**What you are asked to do**
In the entries below, find the line with "So how do we" and the line with "isn\'t \'take\'). So". Reproduce those two lines and every line between them exactly, and nothing more.

** Opening Records for this task block **

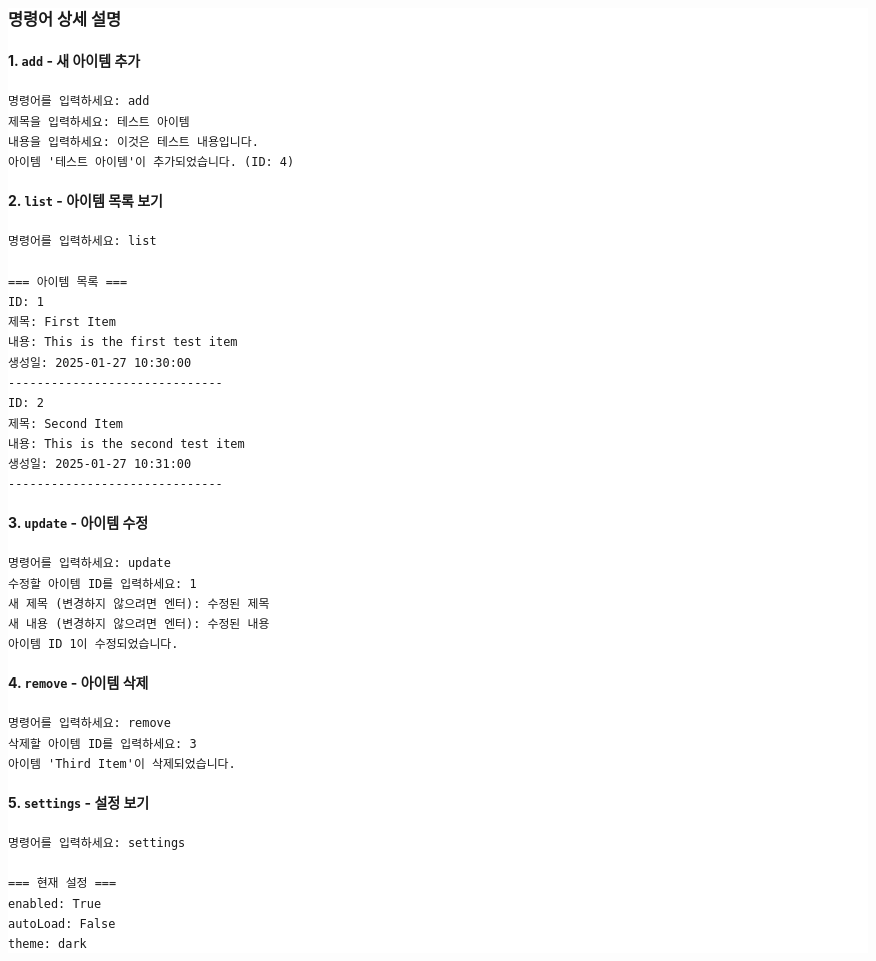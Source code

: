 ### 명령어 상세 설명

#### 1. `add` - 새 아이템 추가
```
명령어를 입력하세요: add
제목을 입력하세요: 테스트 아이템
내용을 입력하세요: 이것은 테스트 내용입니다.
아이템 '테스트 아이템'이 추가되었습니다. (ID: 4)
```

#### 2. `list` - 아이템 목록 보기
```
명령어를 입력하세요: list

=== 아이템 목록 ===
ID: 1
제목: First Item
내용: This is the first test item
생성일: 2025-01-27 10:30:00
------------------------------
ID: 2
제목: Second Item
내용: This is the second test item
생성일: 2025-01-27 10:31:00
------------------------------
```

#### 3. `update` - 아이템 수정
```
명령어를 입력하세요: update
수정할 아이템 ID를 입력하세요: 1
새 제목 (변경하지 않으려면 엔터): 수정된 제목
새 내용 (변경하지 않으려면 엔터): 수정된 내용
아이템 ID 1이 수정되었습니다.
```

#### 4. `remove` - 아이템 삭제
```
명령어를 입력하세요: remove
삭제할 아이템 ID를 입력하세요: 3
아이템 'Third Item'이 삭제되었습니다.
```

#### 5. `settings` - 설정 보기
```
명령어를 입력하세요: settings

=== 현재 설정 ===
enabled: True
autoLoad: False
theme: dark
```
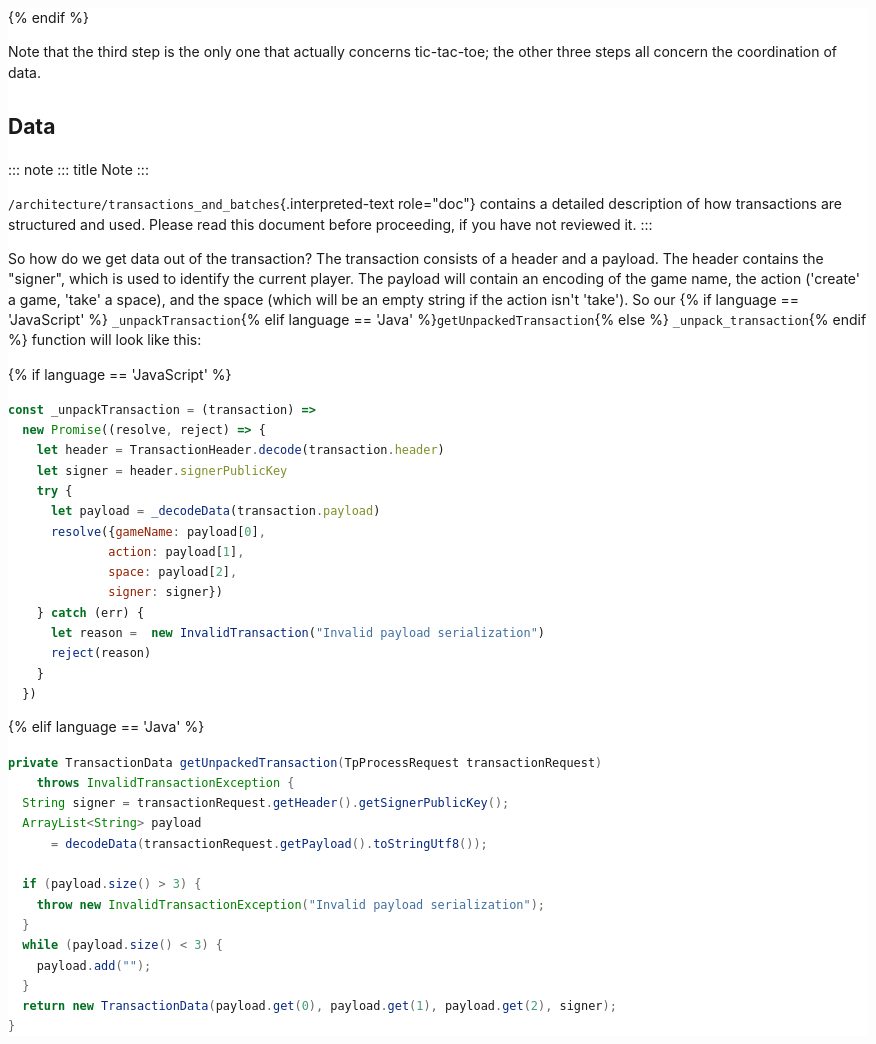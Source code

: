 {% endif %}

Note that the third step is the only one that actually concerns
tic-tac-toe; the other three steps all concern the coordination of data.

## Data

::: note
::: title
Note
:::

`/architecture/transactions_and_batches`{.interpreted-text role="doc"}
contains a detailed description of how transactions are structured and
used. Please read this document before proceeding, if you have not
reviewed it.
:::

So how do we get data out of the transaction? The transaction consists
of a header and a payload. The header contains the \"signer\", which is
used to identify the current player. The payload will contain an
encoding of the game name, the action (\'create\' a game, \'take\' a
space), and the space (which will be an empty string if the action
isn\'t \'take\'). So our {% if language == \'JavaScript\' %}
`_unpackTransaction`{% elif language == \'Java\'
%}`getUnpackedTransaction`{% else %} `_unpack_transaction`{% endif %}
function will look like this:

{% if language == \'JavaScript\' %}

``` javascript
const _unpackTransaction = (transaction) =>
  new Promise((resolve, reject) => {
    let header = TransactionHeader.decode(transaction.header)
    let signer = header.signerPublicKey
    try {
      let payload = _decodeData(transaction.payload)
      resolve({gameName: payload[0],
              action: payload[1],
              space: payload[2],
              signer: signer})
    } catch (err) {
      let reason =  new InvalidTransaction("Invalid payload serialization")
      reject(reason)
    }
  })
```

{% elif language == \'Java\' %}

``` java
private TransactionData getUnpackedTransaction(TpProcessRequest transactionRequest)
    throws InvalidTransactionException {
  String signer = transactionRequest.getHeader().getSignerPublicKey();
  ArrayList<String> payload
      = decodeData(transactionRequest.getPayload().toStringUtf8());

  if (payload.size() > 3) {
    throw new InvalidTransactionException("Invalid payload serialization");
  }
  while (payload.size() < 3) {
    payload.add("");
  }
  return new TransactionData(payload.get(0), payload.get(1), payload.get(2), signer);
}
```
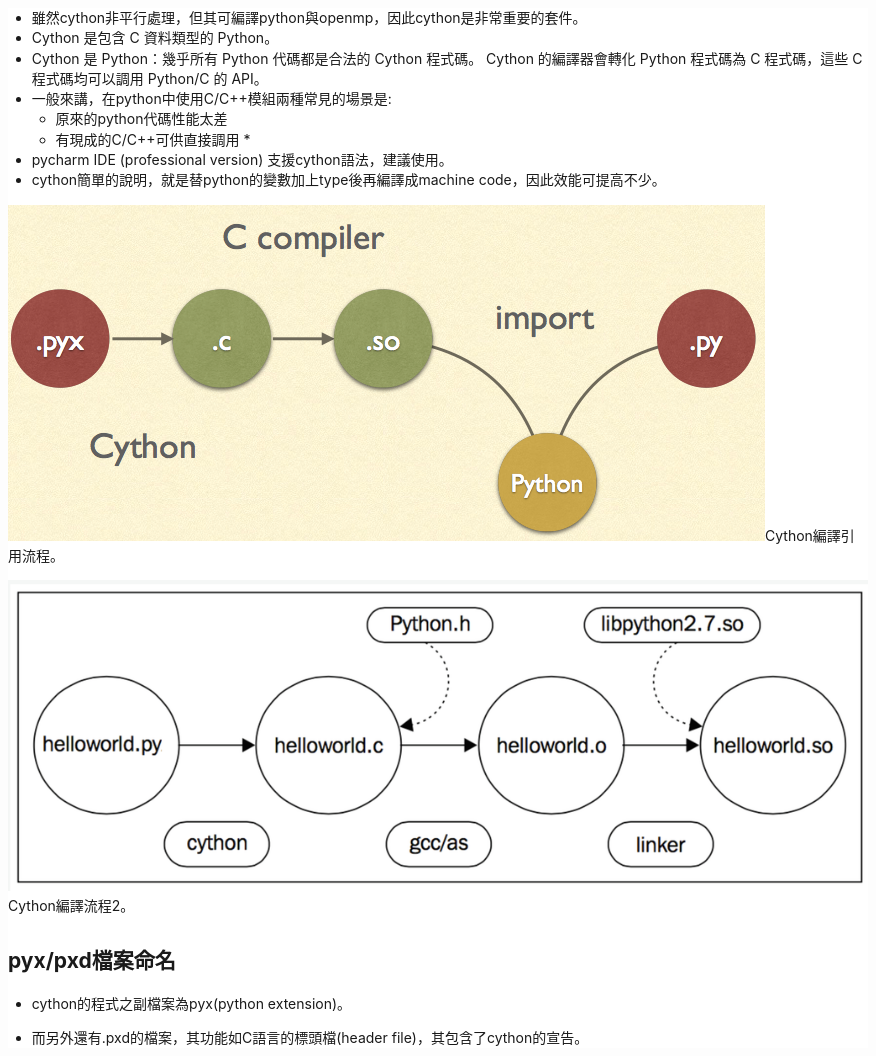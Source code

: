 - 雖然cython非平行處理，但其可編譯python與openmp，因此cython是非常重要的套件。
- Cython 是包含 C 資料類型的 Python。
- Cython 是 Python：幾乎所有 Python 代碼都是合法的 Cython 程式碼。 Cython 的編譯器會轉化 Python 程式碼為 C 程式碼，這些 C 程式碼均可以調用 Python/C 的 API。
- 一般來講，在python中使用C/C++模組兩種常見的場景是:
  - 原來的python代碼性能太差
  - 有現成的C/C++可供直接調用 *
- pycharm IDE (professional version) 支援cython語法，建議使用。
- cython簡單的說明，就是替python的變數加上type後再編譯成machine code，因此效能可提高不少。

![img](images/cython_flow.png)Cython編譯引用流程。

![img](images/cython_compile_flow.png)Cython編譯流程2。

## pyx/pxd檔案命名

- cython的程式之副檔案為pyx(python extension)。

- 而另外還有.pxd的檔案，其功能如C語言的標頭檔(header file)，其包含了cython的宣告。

** Closing Records for this task block **

**Exercise solution**
So how do we get data out of the transaction? The transaction consists
of a header and a payload. The header contains the \"signer\", which is
used to identify the current player. The payload will contain an
encoding of the game name, the action (\'create\' a game, \'take\' a
space), and the space (which will be an empty string if the action
isn\'t \'take\'). So our {% if language == \'JavaScript\' %}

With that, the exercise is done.